Im gleichen Jahr 1357, das Jahr des Prinzen, im Flamerule befinden wir uns mitten in Palaggar auf Prespur. Genauer gesagt in einer der beiden Tavernen der Garnissionstadt. Die Taverne ist nicht recht stark besucht, aber man sollte sich nicht täuschen lassen von den Gästen. Dadurch das die königliche cormyrsche Krone einen ständigen Sitz mit einer Garnission hier hat und ausgehend von der Legende.

Der Legende nach stahl Immurk der Unbesiegbare, der Piratenkönig der Inseln, die Krönungskrone von König Palaghard I. Obarskyr von Cormyr im Jahr der langen Schatten, 1164 DR. Das Verbrechen war so dreist, dass Palaghard glaubte, niemand könne so mutig sein, und dass die procampanischen Meisterjuweliere, die sie angefertigt hatten, ihn stattdessen betrügen mussten. Palaghard I. rief die cormyrische Marine zusammen und hätte Procampur beinahe den Krieg erklärt, bevor er eines Besseren belehrt wurde.
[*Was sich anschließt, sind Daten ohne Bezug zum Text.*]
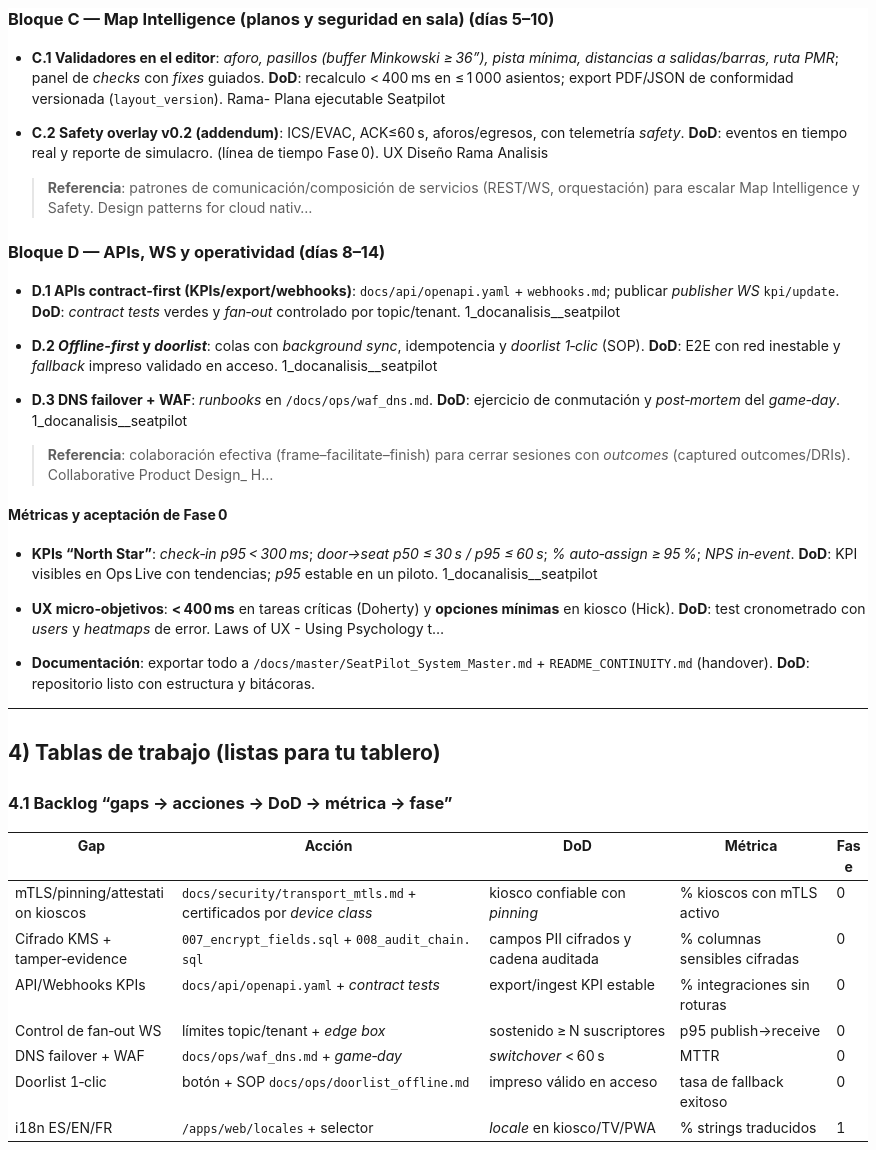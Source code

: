 ### Bloque C — **Map Intelligence (planos y seguridad en sala)** (días 5–10)

-   **C.1 Validadores en el editor**: *aforo, pasillos (buffer Minkowski ≥ 36”), pista mínima, distancias a salidas/barras, ruta PMR*; panel de *checks* con *fixes* guiados. **DoD**: recalculo < 400 ms en ≤ 1 000 asientos; export PDF/JSON de conformidad versionada (`layout_version`). Rama- Plana ejecutable Seatpilot
    
-   **C.2 Safety overlay v0.2 (addendum)**: ICS/EVAC, ACK≤60 s, aforos/egresos, con telemetría *safety*. **DoD**: eventos en tiempo real y reporte de simulacro. (línea de tiempo Fase 0). UX Diseño Rama Analisis
    

> **Referencia**: patrones de comunicación/composición de servicios (REST/WS, orquestación) para escalar Map Intelligence y Safety. Design patterns for cloud nativ…

### Bloque D — **APIs, WS y operatividad** (días 8–14)

-   **D.1 APIs contract‑first (KPIs/export/webhooks)**: `docs/api/openapi.yaml` + `webhooks.md`; publicar *publisher WS* `kpi/update`. **DoD**: *contract tests* verdes y *fan‑out* controlado por topic/tenant. 1\_docanalisis\_\_seatpilot
    
-   **D.2 *Offline-first* y *doorlist***: colas con *background sync*, idempotencia y *doorlist 1‑clic* (SOP). **DoD**: E2E con red inestable y *fallback* impreso validado en acceso. 1\_docanalisis\_\_seatpilot
    
-   **D.3 DNS failover + WAF**: *runbooks* en `/docs/ops/waf_dns.md`. **DoD**: ejercicio de conmutación y *post‑mortem* del *game‑day*. 1\_docanalisis\_\_seatpilot
    

> **Referencia**: colaboración efectiva (frame–facilitate–finish) para cerrar sesiones con *outcomes* (captured outcomes/DRIs). Collaborative Product Design\_ H…

#### Métricas y aceptación de Fase 0

-   **KPIs “North Star”**: *check‑in p95 < 300 ms*; *door→seat p50 ≤ 30 s / p95 ≤ 60 s*; *% auto‑assign ≥ 95 %*; *NPS in‑event*. **DoD**: KPI visibles en Ops Live con tendencias; *p95* estable en un piloto. 1\_docanalisis\_\_seatpilot
    
-   **UX micro‑objetivos**: **< 400 ms** en tareas críticas (Doherty) y **opciones mínimas** en kiosco (Hick). **DoD**: test cronometrado con *users* y *heatmaps* de error. Laws of UX - Using Psychology t…
    
-   **Documentación**: exportar todo a `/docs/master/SeatPilot_System_Master.md` + `README_CONTINUITY.md` (handover). **DoD**: repositorio listo con estructura y bitácoras.
    

---

## 4) Tablas de trabajo (listas para tu tablero)

### 4.1 Backlog “gaps → acciones → DoD → métrica → fase”

| Gap | Acción | DoD | Métrica | Fase |
| --- | --- | --- | --- | --- |
| mTLS/pinning/attestation kioscos | `docs/security/transport_mtls.md` + certificados por *device class* | kiosco confiable con *pinning* | % kioscos con mTLS activo | 0 |
| Cifrado KMS + tamper‑evidence | `007_encrypt_fields.sql` + `008_audit_chain.sql` | campos PII cifrados y cadena auditada | % columnas sensibles cifradas | 0 |
| API/Webhooks KPIs | `docs/api/openapi.yaml` + *contract tests* | export/ingest KPI estable | % integraciones sin roturas | 0 |
| Control de fan‑out WS | límites topic/tenant + *edge box* | sostenido ≥ N suscriptores | p95 publish→receive | 0 |
| DNS failover + WAF | `docs/ops/waf_dns.md` + *game‑day* | *switchover* < 60 s | MTTR | 0 |
| Doorlist 1‑clic | botón + SOP `docs/ops/doorlist_offline.md` | impreso válido en acceso | tasa de fallback exitoso | 0 |
| i18n ES/EN/FR | `/apps/web/locales` + selector | *locale* en kiosco/TV/PWA | % strings traducidos | 1 |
Immurks Rolle wurde schließlich aufgedeckt und die Krone zurückerhalten.

Als Reaktion auf dieses dreiste Verbrechen erließ Palaghard I. die folgenden Änderungen:

1. Das teilweise zerstörte Herrenhaus des Nether-Magiers Prespur wurde in eine Festung für cormyrische Garnisonen umgewandelt, um eine ganzjährige Präsenz in der Inneren See zu gewährleisten.

2. Palaghard I. verfasste den ersten Kaperbrief, mit dem die Organisation der cormyrischen Freisegler gegründet wurde.

Ob davon was die Tabbaxi oder der ausgeschiedene Blue Dragon etwas wusste, ich denke nicht.

 

Kennenlernen in der Seahorse Taverne

Aurora so der Name des ausgeschiedenen Blue Dragons und die weit bereiste Tabbaxi Opal trafen sich zum ersten Mal hier in dieser Taverne. Nicht nur das hier lernten Sie auch Ihren ersten Arbeitgeber kennen. Sicherlich etwas zwielichtig aber ein erster Auftrag der für die Tabbaxi beinah kein guten Ausgang fand.

Um es Vorwegzunehmen ja durch den Zauber eines Wunsches, hat Opal es geschafft. Doch wie es dazu kam, das will ich Euch gerne erzählen und auch wie sie zu dem fliegenden Mimic kam, der wenn es nicht zerstört wurde noch heute in Ihrer Tasche schnurrt.

Nun die Wege der beiden kreuzten sich in der Seahorse Taverne, was wie oben schon erwähnt nicht weiter schwer ist  das es die einzige Taverne in Palaggar war. Auf eine Nachfrage am selbigen Abend von einem merkwürdigen Paar, brachen sie kurz am nächsten Tag mit einem kleinen Schiff und einem viel zu großen Ballista auf und erreichten den Turm der Sterne. Den Turm der Stern war gut zu sehen, allerdings war der Turm umgeben von gefährlichen Riffen, das ein Anlanden mit dem Schiff unnmöglich machte. Doch dazu war die große Balista da die ein Seil zu dem Turm rüberschoss und eine kleine Truppe zu dem Turm rübergleiten konnte, unter anderem Auroa und Opal. Die Tür kackte Aurora schnell und nachdem sie in dem sie einige magische Fallen überwunden hatten, erlebten sie einige wunderbare Dinge, wie die Bibliothek des Magiers der inzwischen nicht anzutreffen war.